__TASK DETAILS__. Would you output the entries below only from the line containing "git checkout master" through the line containing "Update & Merging: Jika", exactly as they stand and with both ends included?

Start of RECORDS FOR THE EXERCISE

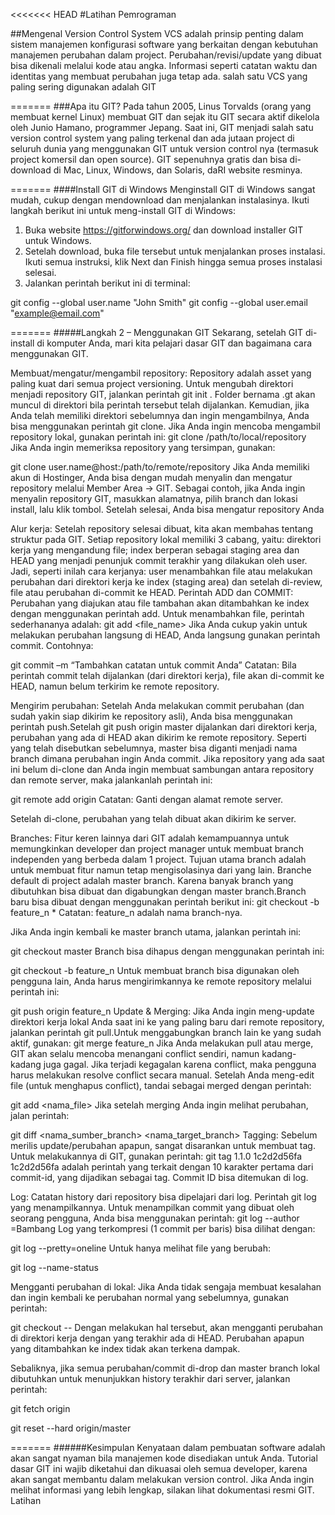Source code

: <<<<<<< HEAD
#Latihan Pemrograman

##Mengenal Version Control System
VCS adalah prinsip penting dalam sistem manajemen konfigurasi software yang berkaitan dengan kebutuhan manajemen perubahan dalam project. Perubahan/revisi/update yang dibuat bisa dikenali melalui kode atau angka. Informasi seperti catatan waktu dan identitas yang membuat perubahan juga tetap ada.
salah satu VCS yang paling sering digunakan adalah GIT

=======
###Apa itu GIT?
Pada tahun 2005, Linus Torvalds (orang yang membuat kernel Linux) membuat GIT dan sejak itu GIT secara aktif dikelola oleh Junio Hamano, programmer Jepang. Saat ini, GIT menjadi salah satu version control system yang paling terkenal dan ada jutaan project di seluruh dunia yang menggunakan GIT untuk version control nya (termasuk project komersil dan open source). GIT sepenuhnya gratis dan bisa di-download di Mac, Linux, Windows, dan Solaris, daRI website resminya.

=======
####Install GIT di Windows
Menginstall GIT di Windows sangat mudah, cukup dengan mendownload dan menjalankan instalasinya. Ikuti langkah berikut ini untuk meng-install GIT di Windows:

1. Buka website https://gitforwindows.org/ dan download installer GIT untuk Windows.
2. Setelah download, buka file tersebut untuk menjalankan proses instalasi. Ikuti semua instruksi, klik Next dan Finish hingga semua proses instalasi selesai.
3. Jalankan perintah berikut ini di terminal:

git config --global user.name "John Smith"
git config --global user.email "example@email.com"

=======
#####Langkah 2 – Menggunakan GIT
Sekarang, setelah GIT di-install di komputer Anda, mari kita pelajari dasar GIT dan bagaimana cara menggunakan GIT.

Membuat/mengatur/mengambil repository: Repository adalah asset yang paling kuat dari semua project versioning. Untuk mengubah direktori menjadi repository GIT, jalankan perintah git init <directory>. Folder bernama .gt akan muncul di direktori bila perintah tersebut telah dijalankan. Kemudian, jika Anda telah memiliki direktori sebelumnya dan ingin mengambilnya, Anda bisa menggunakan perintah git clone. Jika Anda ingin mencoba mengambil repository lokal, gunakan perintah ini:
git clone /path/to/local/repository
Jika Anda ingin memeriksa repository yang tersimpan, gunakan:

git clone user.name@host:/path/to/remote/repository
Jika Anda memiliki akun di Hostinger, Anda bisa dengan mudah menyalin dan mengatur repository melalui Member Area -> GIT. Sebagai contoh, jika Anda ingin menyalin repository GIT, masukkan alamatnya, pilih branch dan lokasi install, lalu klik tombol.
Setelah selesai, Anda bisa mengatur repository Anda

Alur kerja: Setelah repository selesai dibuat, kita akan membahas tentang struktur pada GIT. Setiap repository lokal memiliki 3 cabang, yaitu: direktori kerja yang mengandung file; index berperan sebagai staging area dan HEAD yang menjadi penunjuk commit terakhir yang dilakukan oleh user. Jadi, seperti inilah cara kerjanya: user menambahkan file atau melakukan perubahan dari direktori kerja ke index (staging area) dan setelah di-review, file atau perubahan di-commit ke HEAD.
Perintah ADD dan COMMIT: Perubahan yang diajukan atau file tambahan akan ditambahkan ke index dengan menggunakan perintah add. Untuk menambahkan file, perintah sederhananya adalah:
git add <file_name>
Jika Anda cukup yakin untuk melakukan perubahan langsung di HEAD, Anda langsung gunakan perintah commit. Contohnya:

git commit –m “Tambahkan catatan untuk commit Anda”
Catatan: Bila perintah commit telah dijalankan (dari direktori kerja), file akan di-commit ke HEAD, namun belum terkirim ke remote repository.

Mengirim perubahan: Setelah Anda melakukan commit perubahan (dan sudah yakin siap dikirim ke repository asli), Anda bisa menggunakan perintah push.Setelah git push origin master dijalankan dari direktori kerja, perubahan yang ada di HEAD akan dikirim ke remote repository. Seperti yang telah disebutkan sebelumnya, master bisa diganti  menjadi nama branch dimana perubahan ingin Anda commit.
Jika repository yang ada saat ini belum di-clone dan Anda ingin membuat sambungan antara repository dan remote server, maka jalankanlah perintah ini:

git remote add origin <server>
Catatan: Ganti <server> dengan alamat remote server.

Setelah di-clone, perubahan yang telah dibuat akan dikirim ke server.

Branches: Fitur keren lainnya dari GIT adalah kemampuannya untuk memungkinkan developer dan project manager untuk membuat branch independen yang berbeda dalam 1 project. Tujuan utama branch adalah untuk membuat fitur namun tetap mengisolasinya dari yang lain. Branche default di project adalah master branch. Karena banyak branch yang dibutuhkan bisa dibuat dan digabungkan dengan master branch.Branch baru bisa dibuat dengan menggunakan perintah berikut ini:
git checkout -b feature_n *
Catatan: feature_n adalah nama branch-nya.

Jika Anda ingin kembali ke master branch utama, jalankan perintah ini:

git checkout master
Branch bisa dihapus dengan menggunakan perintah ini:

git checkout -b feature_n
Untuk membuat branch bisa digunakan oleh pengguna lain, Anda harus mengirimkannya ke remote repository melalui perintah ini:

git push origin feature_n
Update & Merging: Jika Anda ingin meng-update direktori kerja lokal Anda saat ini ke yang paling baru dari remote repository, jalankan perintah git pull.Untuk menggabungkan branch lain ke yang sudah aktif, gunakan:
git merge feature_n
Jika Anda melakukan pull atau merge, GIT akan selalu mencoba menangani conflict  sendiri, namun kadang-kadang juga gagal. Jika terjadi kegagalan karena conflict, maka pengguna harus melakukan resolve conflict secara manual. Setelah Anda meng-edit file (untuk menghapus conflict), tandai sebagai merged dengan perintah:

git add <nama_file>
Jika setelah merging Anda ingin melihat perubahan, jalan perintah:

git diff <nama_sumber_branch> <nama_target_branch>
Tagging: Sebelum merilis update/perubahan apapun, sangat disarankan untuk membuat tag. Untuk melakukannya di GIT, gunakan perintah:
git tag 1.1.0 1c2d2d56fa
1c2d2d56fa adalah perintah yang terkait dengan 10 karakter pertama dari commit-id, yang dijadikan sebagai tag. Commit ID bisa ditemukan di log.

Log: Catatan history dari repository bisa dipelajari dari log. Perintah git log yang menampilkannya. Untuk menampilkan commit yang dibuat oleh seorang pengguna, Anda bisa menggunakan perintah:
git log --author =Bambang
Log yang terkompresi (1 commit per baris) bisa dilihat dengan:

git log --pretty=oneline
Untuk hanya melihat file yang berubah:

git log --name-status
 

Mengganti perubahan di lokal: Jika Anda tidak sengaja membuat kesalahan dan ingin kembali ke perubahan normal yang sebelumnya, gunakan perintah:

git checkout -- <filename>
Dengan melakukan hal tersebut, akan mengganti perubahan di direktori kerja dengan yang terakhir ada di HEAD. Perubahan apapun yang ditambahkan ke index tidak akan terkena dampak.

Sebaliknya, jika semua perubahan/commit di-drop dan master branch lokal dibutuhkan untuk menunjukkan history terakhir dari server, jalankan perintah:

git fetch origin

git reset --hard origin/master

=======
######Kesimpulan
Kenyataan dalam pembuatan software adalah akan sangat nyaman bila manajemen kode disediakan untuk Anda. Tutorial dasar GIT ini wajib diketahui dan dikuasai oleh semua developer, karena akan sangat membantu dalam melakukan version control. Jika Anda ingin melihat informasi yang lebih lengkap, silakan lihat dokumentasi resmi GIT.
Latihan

End of RECORDS FOR THE EXERCISE
Start of RECORDS FOR THE EXERCISE

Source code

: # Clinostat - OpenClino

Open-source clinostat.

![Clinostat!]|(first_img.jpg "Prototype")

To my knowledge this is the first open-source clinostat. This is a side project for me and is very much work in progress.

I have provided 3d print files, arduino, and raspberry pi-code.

End of RECORDS FOR THE EXERCISE

__THE COMPLETED TASK__.
git checkout master
Branch bisa dihapus dengan menggunakan perintah ini:

git checkout -b feature_n
Untuk membuat branch bisa digunakan oleh pengguna lain, Anda harus mengirimkannya ke remote repository melalui perintah ini:

git push origin feature_n
Update & Merging: Jika Anda ingin meng-update direktori kerja lokal Anda saat ini ke yang paling baru dari remote repository, jalankan perintah git pull.Untuk menggabungkan branch lain ke yang sudah aktif, gunakan:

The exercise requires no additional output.